Thanks to all who have commented so far, you've all been very helpful.
On 3/31/2005 at 9:46pm, Shreyas Sampat wrote:
RE: Rewarding in-character socialising
MikeSands wrote: You can gain advantages relating to relationships with other characters and/or crew morale through these scenes but you risk blowing it if you break the social code.I am wondering whether you consider the emphasised bit above particularly important. If I'm reading Tony's suggestion about redistributing resources correctly, he's suggesting some abstract process that is simply enabled by interaction. I'm in agreement with my interpretation of that; social interaction does not necessarily need to lead to social advantages if that doesn't serve your target genre.

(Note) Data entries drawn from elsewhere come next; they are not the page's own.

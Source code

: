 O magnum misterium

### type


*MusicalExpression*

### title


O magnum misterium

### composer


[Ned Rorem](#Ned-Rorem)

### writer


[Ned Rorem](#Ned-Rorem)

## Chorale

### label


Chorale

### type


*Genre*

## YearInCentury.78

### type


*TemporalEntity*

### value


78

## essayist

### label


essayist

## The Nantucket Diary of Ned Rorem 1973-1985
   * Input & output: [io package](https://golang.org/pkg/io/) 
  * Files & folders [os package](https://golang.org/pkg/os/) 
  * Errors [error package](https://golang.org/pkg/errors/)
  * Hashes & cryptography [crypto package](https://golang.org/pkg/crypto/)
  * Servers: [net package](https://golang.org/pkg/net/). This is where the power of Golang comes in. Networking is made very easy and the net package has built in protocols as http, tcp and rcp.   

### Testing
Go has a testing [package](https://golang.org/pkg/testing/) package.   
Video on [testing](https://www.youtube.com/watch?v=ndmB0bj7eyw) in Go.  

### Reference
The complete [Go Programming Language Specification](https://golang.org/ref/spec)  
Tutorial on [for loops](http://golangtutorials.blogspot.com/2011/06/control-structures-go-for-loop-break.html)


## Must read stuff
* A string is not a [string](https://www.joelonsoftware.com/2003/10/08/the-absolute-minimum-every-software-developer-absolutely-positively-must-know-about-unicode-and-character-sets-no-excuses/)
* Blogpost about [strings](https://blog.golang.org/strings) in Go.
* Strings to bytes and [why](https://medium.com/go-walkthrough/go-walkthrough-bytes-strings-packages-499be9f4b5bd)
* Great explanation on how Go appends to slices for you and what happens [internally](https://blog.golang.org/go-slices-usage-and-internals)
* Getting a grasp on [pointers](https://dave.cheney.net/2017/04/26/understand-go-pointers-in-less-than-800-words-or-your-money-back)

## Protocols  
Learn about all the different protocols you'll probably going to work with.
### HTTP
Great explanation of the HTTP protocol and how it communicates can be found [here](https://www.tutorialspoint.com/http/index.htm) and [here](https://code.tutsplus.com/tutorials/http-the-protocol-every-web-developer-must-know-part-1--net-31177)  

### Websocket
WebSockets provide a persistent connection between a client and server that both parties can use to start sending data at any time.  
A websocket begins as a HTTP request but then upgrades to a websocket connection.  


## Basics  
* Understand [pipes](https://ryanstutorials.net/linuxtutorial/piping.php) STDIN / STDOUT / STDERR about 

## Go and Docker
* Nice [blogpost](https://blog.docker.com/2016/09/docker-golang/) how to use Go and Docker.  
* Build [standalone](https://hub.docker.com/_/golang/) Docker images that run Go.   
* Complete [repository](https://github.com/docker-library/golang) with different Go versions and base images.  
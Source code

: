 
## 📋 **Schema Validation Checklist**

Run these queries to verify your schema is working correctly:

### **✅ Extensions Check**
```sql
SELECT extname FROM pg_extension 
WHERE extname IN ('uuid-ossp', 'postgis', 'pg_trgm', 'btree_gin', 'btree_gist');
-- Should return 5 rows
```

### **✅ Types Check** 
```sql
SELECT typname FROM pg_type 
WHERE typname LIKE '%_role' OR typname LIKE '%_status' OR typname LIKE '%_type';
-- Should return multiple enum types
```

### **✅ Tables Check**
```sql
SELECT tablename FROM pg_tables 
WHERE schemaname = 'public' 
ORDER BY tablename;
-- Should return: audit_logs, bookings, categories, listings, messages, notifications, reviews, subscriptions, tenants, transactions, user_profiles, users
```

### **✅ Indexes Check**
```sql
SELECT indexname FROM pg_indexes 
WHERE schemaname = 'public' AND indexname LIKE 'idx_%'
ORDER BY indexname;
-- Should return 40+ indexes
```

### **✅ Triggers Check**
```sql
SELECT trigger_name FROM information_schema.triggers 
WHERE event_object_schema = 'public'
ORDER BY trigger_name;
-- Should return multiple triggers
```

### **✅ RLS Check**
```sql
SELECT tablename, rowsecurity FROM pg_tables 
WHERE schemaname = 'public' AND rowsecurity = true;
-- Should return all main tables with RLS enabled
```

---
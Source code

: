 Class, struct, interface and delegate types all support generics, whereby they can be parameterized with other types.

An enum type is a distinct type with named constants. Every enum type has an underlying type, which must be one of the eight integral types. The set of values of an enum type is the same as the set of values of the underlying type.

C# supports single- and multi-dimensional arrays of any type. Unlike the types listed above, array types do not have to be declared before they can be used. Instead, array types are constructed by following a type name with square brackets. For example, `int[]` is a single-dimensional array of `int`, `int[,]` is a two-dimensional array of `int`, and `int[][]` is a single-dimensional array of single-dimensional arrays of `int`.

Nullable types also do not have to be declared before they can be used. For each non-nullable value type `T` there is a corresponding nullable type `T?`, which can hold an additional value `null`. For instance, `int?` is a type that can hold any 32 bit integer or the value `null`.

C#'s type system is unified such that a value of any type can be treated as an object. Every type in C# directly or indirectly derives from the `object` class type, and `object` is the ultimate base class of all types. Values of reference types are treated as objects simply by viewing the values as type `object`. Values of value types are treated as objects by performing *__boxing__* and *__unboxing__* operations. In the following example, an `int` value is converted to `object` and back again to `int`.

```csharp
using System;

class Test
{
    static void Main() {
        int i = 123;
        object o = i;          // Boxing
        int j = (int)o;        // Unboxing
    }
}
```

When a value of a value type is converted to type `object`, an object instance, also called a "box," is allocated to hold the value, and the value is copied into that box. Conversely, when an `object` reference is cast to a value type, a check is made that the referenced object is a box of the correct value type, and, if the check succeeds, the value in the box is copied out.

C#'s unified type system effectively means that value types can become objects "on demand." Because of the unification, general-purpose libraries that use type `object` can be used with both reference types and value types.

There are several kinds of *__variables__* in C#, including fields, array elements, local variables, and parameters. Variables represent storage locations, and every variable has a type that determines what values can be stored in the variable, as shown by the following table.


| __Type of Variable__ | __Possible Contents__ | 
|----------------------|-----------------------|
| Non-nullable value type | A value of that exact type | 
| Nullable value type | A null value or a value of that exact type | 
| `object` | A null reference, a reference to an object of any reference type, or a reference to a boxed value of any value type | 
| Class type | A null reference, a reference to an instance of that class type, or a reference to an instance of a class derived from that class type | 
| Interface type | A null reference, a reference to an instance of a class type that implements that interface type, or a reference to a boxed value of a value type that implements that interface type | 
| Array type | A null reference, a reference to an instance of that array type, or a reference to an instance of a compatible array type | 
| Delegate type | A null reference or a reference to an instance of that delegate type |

On 3/31/2005 at 11:34pm, MikeSands wrote:
RE: Rewarding in-character socialising
Shreyas: Yes, that's a good point.
Both of these elements are, in fact, able to contribute more widely than in the social arena - relationships with a crew member give you a bonus when they're involved in helping you deal with a crisis, for instance. But there's no reason to limit social scenes to only providing social benefits.
On 4/1/2005 at 12:34am, TonyLB wrote:
RE: Rewarding in-character socialising
What I'm saying is that your social scenes don't have to have anything to do, mechanically, with relationships.
For example, some time ago someone proposed a LARP system where if you took a point of penalty from being bested in a conflict, you could only heal it by either drinking heavily or telling someone your tale of woe. Two points of penalty, naturally, you could heal by doing both at the same time.
That's a very simple, very effective method of driving people toward certain nicely formulaic social scenes as a pure response to other game-mechanics.
Do you see how that differs, structurally, from a game that lets you accumulate Alcoholism Points by drinking heavily?